▶ [What is required]: Keep only the lines of the data below that contain "your", and copy them.

Records supplied below:

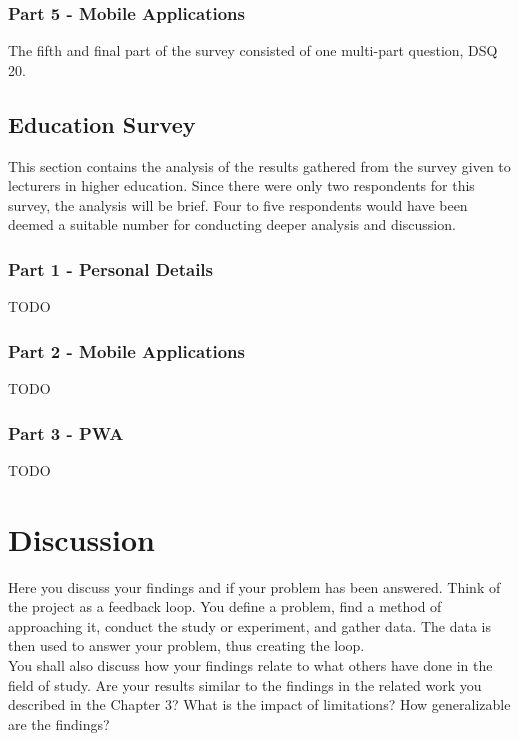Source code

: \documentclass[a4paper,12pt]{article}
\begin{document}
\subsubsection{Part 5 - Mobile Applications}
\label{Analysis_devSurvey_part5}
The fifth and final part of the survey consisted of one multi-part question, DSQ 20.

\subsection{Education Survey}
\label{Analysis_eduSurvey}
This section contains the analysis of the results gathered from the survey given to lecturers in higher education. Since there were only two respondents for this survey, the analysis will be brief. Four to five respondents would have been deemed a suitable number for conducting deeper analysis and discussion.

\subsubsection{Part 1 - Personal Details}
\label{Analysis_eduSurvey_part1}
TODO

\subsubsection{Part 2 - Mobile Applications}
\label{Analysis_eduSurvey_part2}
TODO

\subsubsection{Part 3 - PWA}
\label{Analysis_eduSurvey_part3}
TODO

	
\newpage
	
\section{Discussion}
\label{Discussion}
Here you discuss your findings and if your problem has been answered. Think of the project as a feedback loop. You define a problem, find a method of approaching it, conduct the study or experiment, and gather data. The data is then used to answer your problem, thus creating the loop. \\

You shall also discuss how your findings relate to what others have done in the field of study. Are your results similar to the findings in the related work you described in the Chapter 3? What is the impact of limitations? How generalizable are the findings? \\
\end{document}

End of Records supplied.
Records supplied below:

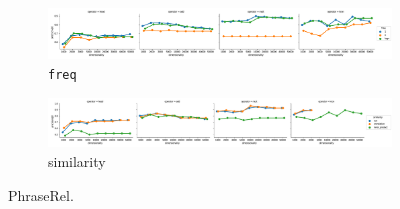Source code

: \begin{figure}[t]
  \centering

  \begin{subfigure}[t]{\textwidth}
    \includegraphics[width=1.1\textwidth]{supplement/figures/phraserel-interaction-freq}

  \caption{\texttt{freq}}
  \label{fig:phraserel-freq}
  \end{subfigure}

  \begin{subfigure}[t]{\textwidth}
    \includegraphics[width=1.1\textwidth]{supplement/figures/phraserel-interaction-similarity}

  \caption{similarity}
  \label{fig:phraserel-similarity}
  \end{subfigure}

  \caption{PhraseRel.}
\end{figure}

End of Records supplied.

▶ [Reply to the task]:
Here you discuss your findings and if your problem has been answered. Think of the project as a feedback loop. You define a problem, find a method of approaching it, conduct the study or experiment, and gather data. The data is then used to answer your problem, thus creating the loop. \\
You shall also discuss how your findings relate to what others have done in the field of study. Are your results similar to the findings in the related work you described in the Chapter 3? What is the impact of limitations? How generalizable are the findings? \\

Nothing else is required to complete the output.